The frame is rigid enough to keep big gear mashers and sprinters happy, but manages to stay on just the right side of harsh in spite of our problems with the fork. The bar-mounted lockout creates an (almost) rigid fork for sprints and climbs with a simple thumb-push operation.
Plenty of rider input is needed on rooty, technical climbs and fast, rock-strewn singletrack. This bike is capable of being fast and smooth, but you’re going to have to coax it there.
Our test bike fork’s lacklustre performance hampered our ability to shift weight forward and let it earn its keep, giving our test XTC 1 a rather harsher feel overall than we suspect is normal.
Frame: Light, rigid frame, but race-inspired geometry limits appeal
Flowing hydroformed pipework, with big radius curves and large cross-sections up front where the stresses are greatest, gives the XTC’s profile a pleasingly modern twist.
Giant’s engineers have clearly sweated the details. The boxy down tube and stays create a rigid backbone, while the tapered top tube shaves a chunk of unnecessary weight at the seat tube end.

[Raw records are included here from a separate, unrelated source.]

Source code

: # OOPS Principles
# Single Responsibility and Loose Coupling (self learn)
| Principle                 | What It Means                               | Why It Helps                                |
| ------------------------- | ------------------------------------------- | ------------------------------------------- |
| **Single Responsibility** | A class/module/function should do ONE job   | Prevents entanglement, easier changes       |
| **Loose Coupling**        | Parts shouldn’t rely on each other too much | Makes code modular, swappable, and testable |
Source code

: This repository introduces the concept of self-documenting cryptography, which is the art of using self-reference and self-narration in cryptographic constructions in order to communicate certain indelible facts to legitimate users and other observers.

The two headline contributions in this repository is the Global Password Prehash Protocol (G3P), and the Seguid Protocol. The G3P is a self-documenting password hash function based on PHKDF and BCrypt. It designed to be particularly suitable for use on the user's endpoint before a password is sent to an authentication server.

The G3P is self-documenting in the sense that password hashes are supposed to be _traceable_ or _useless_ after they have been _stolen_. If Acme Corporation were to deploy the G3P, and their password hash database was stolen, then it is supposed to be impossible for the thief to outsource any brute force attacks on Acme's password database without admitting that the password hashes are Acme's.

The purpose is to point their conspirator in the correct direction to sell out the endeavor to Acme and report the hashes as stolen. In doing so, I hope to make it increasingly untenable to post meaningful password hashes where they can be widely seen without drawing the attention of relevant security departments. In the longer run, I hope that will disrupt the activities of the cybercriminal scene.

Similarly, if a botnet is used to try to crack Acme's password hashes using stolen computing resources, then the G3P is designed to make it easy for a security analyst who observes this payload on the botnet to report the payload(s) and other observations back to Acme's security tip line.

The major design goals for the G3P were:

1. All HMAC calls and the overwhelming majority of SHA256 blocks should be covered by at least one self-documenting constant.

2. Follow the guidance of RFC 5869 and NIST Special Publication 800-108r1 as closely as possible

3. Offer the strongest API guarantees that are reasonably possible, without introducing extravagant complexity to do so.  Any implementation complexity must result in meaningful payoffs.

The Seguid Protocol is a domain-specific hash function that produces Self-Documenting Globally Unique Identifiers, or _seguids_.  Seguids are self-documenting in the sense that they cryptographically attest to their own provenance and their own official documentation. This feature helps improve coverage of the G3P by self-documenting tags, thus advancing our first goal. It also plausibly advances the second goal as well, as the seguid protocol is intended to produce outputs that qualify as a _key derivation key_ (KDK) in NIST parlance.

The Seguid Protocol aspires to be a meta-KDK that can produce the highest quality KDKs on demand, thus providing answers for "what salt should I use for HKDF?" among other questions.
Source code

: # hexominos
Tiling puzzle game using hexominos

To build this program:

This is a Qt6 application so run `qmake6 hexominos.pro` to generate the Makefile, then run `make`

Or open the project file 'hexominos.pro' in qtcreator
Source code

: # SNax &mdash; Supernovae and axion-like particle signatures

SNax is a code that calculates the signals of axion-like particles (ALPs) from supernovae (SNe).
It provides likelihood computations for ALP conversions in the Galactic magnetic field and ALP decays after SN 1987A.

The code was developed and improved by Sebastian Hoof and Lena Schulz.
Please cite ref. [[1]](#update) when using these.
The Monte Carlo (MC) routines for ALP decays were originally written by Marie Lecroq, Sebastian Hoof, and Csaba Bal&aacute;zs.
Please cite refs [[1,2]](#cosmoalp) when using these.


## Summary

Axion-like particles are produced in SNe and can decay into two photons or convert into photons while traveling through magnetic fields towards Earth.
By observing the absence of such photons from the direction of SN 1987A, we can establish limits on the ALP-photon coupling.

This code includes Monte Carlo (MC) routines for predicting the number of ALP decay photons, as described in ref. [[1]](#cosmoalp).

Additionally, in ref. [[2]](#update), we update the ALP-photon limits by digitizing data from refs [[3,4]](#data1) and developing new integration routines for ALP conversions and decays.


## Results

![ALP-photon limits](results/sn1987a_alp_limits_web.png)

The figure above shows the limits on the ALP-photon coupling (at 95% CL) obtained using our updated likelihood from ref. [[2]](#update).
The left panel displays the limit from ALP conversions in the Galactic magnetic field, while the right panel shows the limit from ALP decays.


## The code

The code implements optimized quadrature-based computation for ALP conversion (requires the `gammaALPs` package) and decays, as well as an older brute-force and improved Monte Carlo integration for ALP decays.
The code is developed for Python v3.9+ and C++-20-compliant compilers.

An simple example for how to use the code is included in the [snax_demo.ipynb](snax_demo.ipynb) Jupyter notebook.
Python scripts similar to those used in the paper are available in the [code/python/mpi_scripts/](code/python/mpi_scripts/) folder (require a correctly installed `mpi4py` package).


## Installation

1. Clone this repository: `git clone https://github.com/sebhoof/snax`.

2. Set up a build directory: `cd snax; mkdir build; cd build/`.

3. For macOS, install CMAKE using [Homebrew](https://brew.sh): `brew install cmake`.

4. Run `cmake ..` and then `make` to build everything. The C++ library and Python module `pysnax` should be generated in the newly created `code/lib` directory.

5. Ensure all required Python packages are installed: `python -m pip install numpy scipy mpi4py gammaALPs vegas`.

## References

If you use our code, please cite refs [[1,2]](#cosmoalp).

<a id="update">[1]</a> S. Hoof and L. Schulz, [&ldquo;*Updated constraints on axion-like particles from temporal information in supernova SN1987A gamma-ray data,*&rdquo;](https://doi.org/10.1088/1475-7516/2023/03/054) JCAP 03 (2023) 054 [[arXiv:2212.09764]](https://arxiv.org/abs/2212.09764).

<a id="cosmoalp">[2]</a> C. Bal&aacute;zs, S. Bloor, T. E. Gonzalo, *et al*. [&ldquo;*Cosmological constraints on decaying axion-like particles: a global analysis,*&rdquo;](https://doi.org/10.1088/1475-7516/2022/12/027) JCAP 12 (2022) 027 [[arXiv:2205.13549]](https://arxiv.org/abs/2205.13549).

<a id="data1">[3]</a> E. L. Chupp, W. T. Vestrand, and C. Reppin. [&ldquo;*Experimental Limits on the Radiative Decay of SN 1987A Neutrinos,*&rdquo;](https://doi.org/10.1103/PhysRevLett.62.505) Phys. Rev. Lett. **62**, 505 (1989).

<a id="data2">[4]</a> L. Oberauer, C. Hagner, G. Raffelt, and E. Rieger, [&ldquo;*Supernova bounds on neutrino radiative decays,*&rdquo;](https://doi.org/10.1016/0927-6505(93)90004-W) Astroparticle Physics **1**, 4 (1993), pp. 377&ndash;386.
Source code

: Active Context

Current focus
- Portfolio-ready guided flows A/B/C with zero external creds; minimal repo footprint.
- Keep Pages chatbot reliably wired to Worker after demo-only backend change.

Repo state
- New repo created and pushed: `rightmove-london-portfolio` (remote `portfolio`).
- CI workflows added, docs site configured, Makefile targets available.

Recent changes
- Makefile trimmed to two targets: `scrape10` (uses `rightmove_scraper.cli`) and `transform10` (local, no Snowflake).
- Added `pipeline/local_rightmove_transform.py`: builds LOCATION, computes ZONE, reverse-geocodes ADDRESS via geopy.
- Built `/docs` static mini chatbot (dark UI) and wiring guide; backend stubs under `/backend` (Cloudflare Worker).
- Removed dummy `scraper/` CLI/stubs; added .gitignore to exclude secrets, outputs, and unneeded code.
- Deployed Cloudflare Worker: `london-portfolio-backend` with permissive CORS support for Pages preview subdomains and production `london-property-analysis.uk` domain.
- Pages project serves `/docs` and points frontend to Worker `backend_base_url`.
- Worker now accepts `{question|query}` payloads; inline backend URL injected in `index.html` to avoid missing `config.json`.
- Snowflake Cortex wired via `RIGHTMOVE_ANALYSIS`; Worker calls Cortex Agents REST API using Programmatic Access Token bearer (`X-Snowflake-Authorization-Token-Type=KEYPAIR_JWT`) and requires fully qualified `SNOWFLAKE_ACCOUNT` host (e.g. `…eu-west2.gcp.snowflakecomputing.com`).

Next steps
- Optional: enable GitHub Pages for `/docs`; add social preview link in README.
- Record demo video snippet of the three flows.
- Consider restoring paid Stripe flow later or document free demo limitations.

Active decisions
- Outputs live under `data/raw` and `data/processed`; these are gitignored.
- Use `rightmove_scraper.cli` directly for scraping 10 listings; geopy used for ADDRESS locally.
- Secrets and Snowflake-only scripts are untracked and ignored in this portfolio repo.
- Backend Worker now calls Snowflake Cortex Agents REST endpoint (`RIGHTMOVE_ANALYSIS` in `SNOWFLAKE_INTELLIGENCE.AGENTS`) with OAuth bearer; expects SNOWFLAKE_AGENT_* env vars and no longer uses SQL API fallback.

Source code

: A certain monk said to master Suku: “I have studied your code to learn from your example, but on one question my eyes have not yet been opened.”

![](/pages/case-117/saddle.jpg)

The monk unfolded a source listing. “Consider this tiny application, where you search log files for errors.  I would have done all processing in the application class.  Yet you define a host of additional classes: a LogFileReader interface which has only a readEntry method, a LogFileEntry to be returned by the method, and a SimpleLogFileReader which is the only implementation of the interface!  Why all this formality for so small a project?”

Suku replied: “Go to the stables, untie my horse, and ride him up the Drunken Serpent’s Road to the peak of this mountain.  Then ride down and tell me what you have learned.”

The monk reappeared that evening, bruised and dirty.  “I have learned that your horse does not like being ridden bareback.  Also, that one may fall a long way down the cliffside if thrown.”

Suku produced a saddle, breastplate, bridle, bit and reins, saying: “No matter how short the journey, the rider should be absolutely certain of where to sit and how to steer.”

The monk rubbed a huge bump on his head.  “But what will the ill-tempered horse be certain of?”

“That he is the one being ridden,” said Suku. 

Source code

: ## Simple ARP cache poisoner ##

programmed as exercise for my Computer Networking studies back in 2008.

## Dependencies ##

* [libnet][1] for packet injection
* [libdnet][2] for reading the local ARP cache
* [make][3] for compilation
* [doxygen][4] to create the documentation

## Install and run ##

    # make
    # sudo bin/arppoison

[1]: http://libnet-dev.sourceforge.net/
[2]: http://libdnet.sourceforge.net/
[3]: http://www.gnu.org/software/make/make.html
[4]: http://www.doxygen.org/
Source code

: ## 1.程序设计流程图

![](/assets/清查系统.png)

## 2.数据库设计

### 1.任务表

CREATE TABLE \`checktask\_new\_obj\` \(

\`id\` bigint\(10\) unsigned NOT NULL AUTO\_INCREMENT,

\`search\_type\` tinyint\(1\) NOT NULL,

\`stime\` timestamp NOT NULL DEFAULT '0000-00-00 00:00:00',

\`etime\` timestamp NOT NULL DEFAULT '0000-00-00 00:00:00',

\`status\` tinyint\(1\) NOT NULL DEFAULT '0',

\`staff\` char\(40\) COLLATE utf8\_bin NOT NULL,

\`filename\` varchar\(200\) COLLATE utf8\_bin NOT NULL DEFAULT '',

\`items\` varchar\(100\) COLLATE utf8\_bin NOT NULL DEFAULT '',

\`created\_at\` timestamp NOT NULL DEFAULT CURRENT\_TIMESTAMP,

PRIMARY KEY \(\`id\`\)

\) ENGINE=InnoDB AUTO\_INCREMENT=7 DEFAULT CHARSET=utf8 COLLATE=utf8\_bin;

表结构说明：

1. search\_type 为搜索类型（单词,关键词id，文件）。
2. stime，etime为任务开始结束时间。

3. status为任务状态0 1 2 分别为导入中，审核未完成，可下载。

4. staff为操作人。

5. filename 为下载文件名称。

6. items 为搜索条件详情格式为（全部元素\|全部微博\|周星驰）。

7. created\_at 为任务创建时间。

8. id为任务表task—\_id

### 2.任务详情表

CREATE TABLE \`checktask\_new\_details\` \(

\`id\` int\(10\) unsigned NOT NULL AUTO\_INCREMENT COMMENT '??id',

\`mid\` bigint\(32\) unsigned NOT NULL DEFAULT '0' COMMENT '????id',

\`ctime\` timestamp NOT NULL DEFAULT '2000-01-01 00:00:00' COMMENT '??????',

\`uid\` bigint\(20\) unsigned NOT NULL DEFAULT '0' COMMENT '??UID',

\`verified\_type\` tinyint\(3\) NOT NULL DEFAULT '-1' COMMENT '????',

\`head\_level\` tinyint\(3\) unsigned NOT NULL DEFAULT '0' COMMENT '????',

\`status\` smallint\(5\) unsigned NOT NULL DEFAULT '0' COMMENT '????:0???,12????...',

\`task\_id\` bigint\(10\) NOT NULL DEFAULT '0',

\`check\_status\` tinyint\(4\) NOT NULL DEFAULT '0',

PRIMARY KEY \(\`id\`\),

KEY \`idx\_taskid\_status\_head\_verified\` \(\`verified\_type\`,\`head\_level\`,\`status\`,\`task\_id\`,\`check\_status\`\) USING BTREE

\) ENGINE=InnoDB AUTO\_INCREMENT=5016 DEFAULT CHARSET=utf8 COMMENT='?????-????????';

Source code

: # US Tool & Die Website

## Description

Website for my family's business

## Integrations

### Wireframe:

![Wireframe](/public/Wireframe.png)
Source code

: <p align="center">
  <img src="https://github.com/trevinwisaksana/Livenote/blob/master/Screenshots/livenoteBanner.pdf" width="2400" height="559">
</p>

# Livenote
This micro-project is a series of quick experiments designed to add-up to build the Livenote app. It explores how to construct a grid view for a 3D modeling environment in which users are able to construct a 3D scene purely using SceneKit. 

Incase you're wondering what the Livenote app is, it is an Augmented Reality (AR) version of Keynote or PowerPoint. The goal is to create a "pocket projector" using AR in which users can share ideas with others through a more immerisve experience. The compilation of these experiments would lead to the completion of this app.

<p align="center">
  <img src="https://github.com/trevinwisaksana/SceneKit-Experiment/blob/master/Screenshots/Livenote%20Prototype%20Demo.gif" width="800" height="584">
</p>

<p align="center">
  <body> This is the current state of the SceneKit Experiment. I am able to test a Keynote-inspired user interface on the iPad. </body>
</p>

Bridgeless chainstays and a V-shaped seatstay brace provide ample clearance for mud to fall through, and the anodised bottle cage bolts and matching bolt-on grip end caps add a touch of classy bling.
Equipment: Built for racing, but fork and brakes failed to perform as expected
The upgraded Shimano XT rear mech will earn some showroom brownie points. The same can’t be said for the Avid Elixir brakes, which – unusually for these stoppers – never lost an irritatingly grabby feel on our test bike. Our RockShox Reba fork sample was below par too.
The closely spaced Kenda Small Block Eight tyres and narrow, flat bar are unmistakable clues to this bike’s intended purpose: speed without compromise. Disappointingly for a bike with such strong race credentials, the XTC 1’s wheels are functionally robust rather than race-winningly light. Svelter hubs and double-butted spokes would be a better choice for the start line.